LB: Dalla Sicilia al mondo: le chiedo infine di tracciare
brevemente le principali traiettorie di collegamento tra l'intellettuale di
Pachino e i contemporanei scrittori e intellettuali della sua epoca.
R. Brancati è
stato un grande interprete del suo tempo, e questo anche perché, come tutti i
grandi scrittori, teneva attraverso le sue opere un dialogo costante con i suoi
autori prediletti, italiani e stranieri. Il suo confronto critico con quei
modelli fu sempre originale, e per questo spesso più
interessante rispetto a quello che stabilivano altri scrittori italiani, anche
di maggior successo. Il dissenso dal fascismo lo aveva indotto a una lettura di
alcuni autori del Novecento – da Mann a Freud, a Einstein, Bergson, Ortega y
Gasset – finalmente libera da fraintendimenti critici e distorsioni
ideologiche, e destinata a dare un orientamento nuovo al suo progetto di
scrittura. A Freud, per esempio, Brancati arriva attraverso La montagna incantata di Thomas Mann -
lo si comprende dal suo primo romanzo, Singolare
avventura di viaggio.
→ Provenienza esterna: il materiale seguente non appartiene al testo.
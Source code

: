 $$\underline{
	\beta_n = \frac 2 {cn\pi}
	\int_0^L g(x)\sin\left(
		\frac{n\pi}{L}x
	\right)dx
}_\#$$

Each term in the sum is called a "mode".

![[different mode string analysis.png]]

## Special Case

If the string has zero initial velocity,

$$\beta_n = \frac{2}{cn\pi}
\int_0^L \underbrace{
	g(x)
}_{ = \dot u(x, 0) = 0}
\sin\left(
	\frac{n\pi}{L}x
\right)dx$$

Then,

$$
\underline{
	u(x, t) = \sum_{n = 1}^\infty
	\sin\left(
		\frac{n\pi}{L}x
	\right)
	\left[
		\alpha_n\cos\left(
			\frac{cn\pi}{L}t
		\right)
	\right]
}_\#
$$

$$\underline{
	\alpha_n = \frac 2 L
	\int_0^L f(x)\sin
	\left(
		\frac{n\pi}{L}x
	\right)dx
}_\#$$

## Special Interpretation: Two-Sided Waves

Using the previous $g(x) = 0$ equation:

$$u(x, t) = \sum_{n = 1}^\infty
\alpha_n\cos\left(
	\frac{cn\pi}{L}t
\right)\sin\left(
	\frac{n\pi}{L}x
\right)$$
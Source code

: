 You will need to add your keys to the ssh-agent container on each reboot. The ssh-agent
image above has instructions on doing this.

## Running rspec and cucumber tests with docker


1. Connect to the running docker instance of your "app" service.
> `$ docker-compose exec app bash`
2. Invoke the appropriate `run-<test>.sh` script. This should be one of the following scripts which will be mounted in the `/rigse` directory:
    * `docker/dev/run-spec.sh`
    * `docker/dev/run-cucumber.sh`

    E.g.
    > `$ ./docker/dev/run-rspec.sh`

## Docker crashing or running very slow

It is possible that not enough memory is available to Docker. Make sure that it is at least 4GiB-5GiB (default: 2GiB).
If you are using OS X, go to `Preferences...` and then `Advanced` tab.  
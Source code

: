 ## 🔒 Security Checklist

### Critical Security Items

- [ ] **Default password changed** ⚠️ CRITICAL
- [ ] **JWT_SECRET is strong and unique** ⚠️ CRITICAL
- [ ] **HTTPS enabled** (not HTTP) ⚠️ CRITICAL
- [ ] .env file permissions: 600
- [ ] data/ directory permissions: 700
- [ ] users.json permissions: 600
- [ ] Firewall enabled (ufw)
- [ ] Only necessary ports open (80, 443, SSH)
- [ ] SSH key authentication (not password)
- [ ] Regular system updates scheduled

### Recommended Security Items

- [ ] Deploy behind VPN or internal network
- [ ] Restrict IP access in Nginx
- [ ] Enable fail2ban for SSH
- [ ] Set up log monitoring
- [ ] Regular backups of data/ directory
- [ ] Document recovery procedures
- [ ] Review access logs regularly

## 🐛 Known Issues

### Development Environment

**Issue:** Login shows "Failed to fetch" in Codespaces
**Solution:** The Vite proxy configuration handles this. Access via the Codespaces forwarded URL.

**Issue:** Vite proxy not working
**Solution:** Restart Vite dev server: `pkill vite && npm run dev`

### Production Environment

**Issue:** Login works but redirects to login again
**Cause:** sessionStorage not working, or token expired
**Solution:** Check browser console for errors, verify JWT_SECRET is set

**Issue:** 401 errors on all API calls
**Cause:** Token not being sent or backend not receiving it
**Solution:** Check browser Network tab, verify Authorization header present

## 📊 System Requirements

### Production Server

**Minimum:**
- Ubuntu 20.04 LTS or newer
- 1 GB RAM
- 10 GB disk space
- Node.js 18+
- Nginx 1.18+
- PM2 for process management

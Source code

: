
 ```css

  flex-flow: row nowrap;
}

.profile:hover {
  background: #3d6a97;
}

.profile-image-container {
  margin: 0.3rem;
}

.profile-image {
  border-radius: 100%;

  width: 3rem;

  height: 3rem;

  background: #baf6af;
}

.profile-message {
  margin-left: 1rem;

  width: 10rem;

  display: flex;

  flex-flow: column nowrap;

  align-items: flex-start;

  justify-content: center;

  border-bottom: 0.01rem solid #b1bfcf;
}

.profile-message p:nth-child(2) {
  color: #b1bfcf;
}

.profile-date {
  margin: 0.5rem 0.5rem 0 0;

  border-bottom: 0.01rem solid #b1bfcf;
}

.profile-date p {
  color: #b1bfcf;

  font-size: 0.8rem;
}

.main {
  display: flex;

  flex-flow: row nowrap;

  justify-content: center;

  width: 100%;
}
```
E nel segno del “realismo assoluto”, egli accosta
Gogol a De Roberto, poi a Flaubert, infine a Gide, uno degli scrittori
contemporanei più ammirati, e che più hanno più contato per lui. Ai Journaux intimes di Baudelaire si era
avvicinato forse perché ne era uscita un’edizione recente, curata da Sartre; ma
aveva poi detestato l’introduzione di Sartre, affascinato invece dalla
profondità di Baudelaire. L’eco dei Journaux
intimes, e non se ne sono mai accorti i critici, percorre l’ultimo romanzo
di Brancati; in Paolo il caldo la
lacerazione devastante tra l’invocazione a Dio, desiderio di elevazione, e
l’invocazione a Satana, piacere della degradazione, che travolge l’essere e lo
precipita infine nel delirio, è quella a cui dà voce Baudelaire in Mon coeur mis à nu.